═══ Provided information ═══
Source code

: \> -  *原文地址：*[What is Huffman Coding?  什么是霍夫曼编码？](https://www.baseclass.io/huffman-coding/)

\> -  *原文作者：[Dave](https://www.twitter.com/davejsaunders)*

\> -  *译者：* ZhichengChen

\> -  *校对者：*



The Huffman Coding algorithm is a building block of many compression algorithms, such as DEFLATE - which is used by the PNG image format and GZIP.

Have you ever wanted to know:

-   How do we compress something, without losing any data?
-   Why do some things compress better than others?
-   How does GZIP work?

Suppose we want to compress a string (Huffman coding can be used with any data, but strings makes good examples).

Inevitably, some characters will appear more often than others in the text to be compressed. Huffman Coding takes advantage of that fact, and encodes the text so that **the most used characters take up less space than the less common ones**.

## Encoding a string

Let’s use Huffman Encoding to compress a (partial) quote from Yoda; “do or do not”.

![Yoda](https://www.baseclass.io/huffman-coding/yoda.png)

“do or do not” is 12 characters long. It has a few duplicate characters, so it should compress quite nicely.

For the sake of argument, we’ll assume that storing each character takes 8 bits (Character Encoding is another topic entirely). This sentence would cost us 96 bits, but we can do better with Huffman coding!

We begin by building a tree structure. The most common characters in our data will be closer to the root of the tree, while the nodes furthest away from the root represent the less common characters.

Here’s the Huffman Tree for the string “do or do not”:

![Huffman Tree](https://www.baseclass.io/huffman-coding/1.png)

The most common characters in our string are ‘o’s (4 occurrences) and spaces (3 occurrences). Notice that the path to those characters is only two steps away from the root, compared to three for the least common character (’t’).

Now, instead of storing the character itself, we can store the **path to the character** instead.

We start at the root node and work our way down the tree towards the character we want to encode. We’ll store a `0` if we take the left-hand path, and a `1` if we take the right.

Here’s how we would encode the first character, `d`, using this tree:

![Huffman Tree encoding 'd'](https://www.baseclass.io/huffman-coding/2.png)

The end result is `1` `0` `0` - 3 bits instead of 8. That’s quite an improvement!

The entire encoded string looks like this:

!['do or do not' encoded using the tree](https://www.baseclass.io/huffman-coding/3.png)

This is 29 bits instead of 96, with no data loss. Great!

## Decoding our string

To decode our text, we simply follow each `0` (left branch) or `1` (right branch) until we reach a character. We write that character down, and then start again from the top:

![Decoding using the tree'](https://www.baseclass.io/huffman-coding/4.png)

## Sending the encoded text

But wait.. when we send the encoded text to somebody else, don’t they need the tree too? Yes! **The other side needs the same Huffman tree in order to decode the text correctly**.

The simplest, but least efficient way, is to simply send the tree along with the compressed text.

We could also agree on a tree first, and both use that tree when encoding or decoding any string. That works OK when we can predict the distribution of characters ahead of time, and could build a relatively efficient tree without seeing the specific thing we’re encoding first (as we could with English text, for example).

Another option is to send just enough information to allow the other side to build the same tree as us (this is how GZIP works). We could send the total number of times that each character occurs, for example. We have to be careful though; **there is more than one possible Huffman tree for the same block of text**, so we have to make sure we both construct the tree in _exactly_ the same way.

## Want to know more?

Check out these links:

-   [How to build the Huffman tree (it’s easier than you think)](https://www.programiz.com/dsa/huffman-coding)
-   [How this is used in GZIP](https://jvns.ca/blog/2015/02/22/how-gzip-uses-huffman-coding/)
═══
Return every entry exactly; no line may be missing.

Exercise output:
Source code

: \> -  *原文地址：*[What is Huffman Coding?  什么是霍夫曼编码？](https://www.baseclass.io/huffman-coding/)

\> -  *原文作者：[Dave](https://www.twitter.com/davejsaunders)*

\> -  *译者：* ZhichengChen

\> -  *校对者：*



The Huffman Coding algorithm is a building block of many compression algorithms, such as DEFLATE - which is used by the PNG image format and GZIP.

Have you ever wanted to know:

-   How do we compress something, without losing any data?
-   Why do some things compress better than others?
-   How does GZIP work?

Suppose we want to compress a string (Huffman coding can be used with any data, but strings makes good examples).

Inevitably, some characters will appear more often than others in the text to be compressed. Huffman Coding takes advantage of that fact, and encodes the text so that **the most used characters take up less space than the less common ones**.

## Encoding a string

Let’s use Huffman Encoding to compress a (partial) quote from Yoda; “do or do not”.

![Yoda](https://www.baseclass.io/huffman-coding/yoda.png)

“do or do not” is 12 characters long. It has a few duplicate characters, so it should compress quite nicely.

For the sake of argument, we’ll assume that storing each character takes 8 bits (Character Encoding is another topic entirely). This sentence would cost us 96 bits, but we can do better with Huffman coding!

We begin by building a tree structure. The most common characters in our data will be closer to the root of the tree, while the nodes furthest away from the root represent the less common characters.

Here’s the Huffman Tree for the string “do or do not”:

![Huffman Tree](https://www.baseclass.io/huffman-coding/1.png)

The most common characters in our string are ‘o’s (4 occurrences) and spaces (3 occurrences). Notice that the path to those characters is only two steps away from the root, compared to three for the least common character (’t’).

Now, instead of storing the character itself, we can store the **path to the character** instead.

We start at the root node and work our way down the tree towards the character we want to encode. We’ll store a `0` if we take the left-hand path, and a `1` if we take the right.

Here’s how we would encode the first character, `d`, using this tree:

![Huffman Tree encoding 'd'](https://www.baseclass.io/huffman-coding/2.png)

The end result is `1` `0` `0` - 3 bits instead of 8. That’s quite an improvement!

The entire encoded string looks like this:

!['do or do not' encoded using the tree](https://www.baseclass.io/huffman-coding/3.png)

This is 29 bits instead of 96, with no data loss. Great!

## Decoding our string

To decode our text, we simply follow each `0` (left branch) or `1` (right branch) until we reach a character. We write that character down, and then start again from the top:

![Decoding using the tree'](https://www.baseclass.io/huffman-coding/4.png)

## Sending the encoded text

But wait.. when we send the encoded text to somebody else, don’t they need the tree too? Yes! **The other side needs the same Huffman tree in order to decode the text correctly**.

The simplest, but least efficient way, is to simply send the tree along with the compressed text.

We could also agree on a tree first, and both use that tree when encoding or decoding any string. That works OK when we can predict the distribution of characters ahead of time, and could build a relatively efficient tree without seeing the specific thing we’re encoding first (as we could with English text, for example).

Another option is to send just enough information to allow the other side to build the same tree as us (this is how GZIP works). We could send the total number of times that each character occurs, for example. We have to be careful though; **there is more than one possible Huffman tree for the same block of text**, so we have to make sure we both construct the tree in _exactly_ the same way.

## Want to know more?

Check out these links:

-   [How to build the Huffman tree (it’s easier than you think)](https://www.programiz.com/dsa/huffman-coding)
-   [How this is used in GZIP](https://jvns.ca/blog/2015/02/22/how-gzip-uses-huffman-coding/)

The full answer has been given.